Only one stretch of the data below is needed. Output the lines from the one with "121 | Active" up to and including the one with "152 | Active", exactly as they stand.

INFORMATION PROVIDED:
* * *

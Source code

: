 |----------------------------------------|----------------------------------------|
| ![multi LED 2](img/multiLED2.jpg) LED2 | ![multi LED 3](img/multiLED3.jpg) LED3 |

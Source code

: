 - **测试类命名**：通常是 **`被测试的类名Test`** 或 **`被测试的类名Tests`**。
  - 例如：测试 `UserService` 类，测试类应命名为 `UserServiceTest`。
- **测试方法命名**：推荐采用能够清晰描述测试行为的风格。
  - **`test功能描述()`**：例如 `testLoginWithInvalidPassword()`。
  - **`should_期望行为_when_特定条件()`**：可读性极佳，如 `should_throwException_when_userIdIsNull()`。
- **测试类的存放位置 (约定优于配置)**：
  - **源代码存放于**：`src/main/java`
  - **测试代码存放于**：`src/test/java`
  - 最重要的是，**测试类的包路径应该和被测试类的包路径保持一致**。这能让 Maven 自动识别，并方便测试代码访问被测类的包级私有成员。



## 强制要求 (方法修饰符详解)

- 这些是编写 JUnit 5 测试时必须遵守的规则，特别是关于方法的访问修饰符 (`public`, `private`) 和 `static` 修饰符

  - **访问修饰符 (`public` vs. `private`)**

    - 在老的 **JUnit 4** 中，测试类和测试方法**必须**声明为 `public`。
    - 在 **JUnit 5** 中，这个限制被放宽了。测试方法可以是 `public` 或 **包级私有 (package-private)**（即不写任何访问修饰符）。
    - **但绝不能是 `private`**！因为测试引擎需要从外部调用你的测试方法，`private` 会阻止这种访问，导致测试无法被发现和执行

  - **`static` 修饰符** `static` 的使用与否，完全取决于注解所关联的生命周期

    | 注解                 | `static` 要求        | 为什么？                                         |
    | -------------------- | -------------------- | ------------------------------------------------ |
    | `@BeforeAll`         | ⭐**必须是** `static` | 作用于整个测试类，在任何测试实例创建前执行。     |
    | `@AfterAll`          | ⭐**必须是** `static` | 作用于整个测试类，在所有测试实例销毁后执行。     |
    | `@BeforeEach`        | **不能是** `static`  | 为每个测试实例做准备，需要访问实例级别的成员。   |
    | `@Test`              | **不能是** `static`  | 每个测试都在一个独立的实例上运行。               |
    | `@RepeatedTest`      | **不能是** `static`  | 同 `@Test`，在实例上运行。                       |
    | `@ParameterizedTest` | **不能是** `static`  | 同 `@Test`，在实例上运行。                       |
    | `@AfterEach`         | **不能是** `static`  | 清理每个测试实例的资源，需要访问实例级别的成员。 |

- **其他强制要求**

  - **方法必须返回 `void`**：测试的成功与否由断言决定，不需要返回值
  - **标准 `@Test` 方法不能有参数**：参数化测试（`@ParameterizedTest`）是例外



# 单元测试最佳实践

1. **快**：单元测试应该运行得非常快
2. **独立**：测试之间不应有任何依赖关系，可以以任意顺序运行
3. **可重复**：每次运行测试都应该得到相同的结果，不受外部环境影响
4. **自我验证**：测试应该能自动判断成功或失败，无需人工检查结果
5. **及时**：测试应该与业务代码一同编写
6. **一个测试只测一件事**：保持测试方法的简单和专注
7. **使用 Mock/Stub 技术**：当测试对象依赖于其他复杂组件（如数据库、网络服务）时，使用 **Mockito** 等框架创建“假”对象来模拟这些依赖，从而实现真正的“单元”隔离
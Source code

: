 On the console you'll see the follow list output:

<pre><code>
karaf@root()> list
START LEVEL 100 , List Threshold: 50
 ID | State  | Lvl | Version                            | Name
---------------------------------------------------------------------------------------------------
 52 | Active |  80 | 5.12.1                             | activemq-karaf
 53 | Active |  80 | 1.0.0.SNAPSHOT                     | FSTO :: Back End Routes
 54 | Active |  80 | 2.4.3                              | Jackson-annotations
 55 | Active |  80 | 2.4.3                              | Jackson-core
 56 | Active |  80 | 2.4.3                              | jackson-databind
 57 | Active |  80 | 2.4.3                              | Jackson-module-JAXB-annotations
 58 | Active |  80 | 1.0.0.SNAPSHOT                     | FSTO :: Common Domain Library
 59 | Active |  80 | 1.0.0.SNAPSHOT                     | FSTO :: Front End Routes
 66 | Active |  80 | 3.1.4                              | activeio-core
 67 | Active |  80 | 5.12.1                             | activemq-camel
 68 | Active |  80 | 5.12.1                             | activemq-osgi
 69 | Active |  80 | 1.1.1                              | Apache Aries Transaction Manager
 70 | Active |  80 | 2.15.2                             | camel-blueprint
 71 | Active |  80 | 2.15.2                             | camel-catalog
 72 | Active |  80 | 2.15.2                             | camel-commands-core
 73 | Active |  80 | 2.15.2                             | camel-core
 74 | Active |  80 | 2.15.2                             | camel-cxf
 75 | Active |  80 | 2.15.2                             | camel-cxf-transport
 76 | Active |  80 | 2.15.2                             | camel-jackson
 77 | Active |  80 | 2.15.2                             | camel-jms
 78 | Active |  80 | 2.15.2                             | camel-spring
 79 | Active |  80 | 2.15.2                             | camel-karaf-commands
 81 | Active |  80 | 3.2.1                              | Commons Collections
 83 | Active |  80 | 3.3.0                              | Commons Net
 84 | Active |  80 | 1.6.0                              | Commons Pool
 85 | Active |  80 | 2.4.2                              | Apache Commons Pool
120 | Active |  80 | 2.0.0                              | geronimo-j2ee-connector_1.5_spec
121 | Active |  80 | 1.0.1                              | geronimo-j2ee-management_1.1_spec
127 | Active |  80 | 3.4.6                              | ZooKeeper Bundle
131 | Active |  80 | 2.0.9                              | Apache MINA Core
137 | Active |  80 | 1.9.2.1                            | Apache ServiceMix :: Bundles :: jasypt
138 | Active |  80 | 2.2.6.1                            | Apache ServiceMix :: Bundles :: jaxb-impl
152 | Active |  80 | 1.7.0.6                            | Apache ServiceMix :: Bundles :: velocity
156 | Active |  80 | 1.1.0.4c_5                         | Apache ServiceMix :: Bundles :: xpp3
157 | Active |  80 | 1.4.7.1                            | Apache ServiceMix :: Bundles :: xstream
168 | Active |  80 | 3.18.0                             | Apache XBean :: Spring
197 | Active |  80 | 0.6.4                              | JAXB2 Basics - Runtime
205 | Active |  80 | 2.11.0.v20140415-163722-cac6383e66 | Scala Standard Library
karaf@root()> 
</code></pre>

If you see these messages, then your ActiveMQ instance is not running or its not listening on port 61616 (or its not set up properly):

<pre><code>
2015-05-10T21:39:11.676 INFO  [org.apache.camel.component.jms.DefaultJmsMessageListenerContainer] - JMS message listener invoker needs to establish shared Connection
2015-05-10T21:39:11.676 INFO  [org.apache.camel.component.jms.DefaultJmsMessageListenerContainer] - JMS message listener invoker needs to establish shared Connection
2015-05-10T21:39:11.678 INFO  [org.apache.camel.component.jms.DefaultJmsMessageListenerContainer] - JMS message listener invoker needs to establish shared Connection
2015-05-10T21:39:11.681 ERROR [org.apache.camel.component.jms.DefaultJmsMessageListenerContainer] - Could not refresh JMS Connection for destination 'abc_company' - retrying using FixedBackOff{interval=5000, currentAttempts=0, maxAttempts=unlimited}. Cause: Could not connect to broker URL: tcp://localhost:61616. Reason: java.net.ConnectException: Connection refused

* * *

RESULT OF THIS EXERCISE:
121 | Active |  80 | 1.0.1                              | geronimo-j2ee-management_1.1_spec
127 | Active |  80 | 3.4.6                              | ZooKeeper Bundle
131 | Active |  80 | 2.0.9                              | Apache MINA Core
137 | Active |  80 | 1.9.2.1                            | Apache ServiceMix :: Bundles :: jasypt
138 | Active |  80 | 2.2.6.1                            | Apache ServiceMix :: Bundles :: jaxb-impl
152 | Active |  80 | 1.7.0.6                            | Apache ServiceMix :: Bundles :: velocity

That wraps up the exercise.